Ja und Nein. Auf der einen Seite hält zum Beispiel das World Wide Web, wie wir alle wissen, ungeahnte Speicherpotenziale bereit, die ein beständiges Archivieren und Wiederabrufen von Literatur über Jahrtausende hinweg an und für sich gewährleisten, auf der anderen Seite ist aber nicht auszuschließen, dass beispielsweise durch einen Polsprung oder eine nukleare Katastrophe substantielle Datenträger für immer gelöscht werden könnten. Ein ungeheurer Kulturverlust wäre die Folge, gegen den sich der sagenumwobene Brand der Bibliothek von Alexandria wie ein harmloses Lagerfeuer ausnehmen würde.
Und wem ist es bei aller Akuratesse nicht schon mal passiert, dass ein Text, nachdem man ihn sorgfältig auf dem Computer abgespeichert hat, plötzlich einfach nicht mehr auffindbar ist? Da halte ich das haptisch greifbare Buch auf lange Sicht immer noch für die sicherere Variante. Einmal abgesehen davon, dass es einfach ein wesentlich tolleres Gefühl ist, ein schön gebundenes Buch aufzuschlagen und darin zu blättern, als sich im granitgrauen Kindle von Seite zu Seite fort zu tippen. So viel zur materiellen Seite des Buches.
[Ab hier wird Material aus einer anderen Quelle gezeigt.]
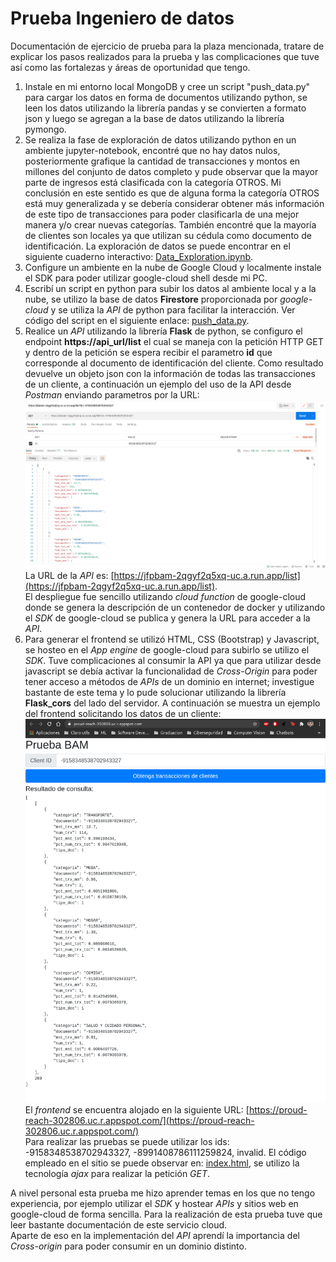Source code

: # Prueba Ingeniero de datos
Documentación de ejercicio de prueba para la plaza mencionada, tratare de explicar los pasos realizados para la prueba y las complicaciones que tuve así como las fortalezas y áreas de oportunidad que tengo.  
1. Instale en mi entorno local MongoDB y cree un script "push_data.py" para cargar los datos en forma de documentos utilizando python, se leen los datos utilizando la librería pandas y se convierten a formato json y luego se agregan a la base de datos utilizando la librería pymongo.
2. Se realiza la fase de exploración de datos utilizando python en un ambiente jupyter-notebook, encontré que no hay datos nulos, posteriormente grafique la cantidad de transacciones y montos en millones del conjunto de datos completo y pude observar que la mayor parte de ingresos está clasificada con la categoría OTROS. Mi conclusión en este sentido es que de alguna forma la categoría OTROS está muy generalizada y se debería considerar obtener más información de este tipo de transacciones para poder clasificarla de una mejor manera y/o crear nuevas categorías. También encontré que la mayoría de clientes son locales ya que utilizan su cédula como documento de identificación. La exploración de datos se puede encontrar en el siguiente cuaderno interactivo: [Data_Exploration.ipynb](Data_Exploration.ipynb).
3. Configure un ambiente en la nube de Google Cloud y localmente instale el SDK para poder utilizar google-cloud shell desde mi PC.
4. Escribí un script en python para subir los datos al ambiente local y a la nube, se utilizo la base de datos **Firestore** proporcionada por *google-cloud* y se utiliza la *API* de python para facilitar la interacción. Ver código del script en el siguiente enlace: [push_data.py](push_data.py).
5. Realice un *API* utilizando la librería **Flask** de python, se configuro el endpoint **https://api_url/list** el cual se maneja con la petición HTTP GET y dentro de la petición se espera recibir el parametro **id** que corresponde al documento de identificación del cliente. Como resultado devuelve un objeto json con la información de todas las transacciones de un cliente, a continuación un ejemplo del uso de la API desde *Postman* enviando parametros por la URL: ![alt-test](images/GET_test.png) La URL de la *API* es: [https://jfpbam-2qgyf2q5xq-uc.a.run.app/list](https://jfpbam-2qgyf2q5xq-uc.a.run.app/list).  
El despliegue fue sencillo utilizando *cloud function* de google-cloud donde se genera la descripción de un contenedor de docker y utilizando el *SDK* de google-cloud se publica y genera la URL para acceder a la *API*.
6. Para generar el frontend se utilizó HTML, CSS (Bootstrap) y Javascript, se hosteo en el *App engine* de google-cloud para subirlo se utilizo el *SDK*. Tuve complicaciones al consumir la API ya que para utilizar desde javascript se debía activar la funcionalidad de *Cross-Origin* para poder tener acceso a métodos de *APIs* de un dominio en internet; investigue bastante de este tema y lo pude solucionar utilizando la librería **Flask_cors** del lado del servidor. A continuación se muestra un ejemplo del frontend solicitando los datos de un cliente: ![alt-text](images/Frontend_test.png)
El *frontend* se encuentra alojado en la siguiente URL: [https://proud-reach-302806.uc.r.appspot.com/](https://proud-reach-302806.uc.r.appspot.com/)  
Para realizar las pruebas se puede utilizar los ids: -9158348538702943327, -8991408786111259824, invalid. El código empleado en el sitio se puede observar en: [index.html](webapp/www/index.html), se utilizo la tecnología *ajax* para realizar la petición *GET*.

A nivel personal esta prueba me hizo aprender temas en los que no tengo experiencia, por ejemplo utilizar el *SDK* y hostear *APIs* y sitios web en google-cloud de forma sencilla. Para la realización de esta prueba tuve que leer bastante documentación de este servicio cloud.  
Aparte de eso en la implementación del *API* aprendí la importancia del *Cross-origin* para poder consumir en un dominio distinto.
Mit der rasanten Entwicklung der Neuen Medien seit der Jahrtausendwende und den erstaunlichen Fortschritten in medialer Technologie und globaler Vernetzung, die wir gerade in den letzten Jahren beobachten konnten, geht natürlich auch eine sozialgesellschaftlich motivierte Wandlung in unserem Umgang mit Kultur einher. Die allgemeine Tendenz scheint in Richtung einer deutlich übersteigerten Aktualitätsbezogenheit zu verlaufen, für die die Schnelligkeit des Konsums wie die Schnelligkeit des Vergessens gleichermaßen charakteristisch zu sein scheinen. Dank der Revolution des Internets leben wir heute in einer vielfach gebrochenen, kaleidoskopartig von Diskursen bestimmten Gegenwart, die nichts weniger als alle Positionen, Strömungen und Gegenströmungen, Ideen und Widerlegungen der Geistesgeschichte umfasst. Eine verwirrende Flut an Informationen, Namen und Daten, die sich da täglich auf uns ergießt und die irgendwie bewältigt werden will. Dass Werke vergangener Epochen von jedem Ort der Welt abrufbar sind und damit sofort frei werden für eine konkrete Nutzbarmachung im Jetzt, ist zumindest für die, die der der Tradition auf der Spur sind und sich Erinnern wollen ein echter Vorteil.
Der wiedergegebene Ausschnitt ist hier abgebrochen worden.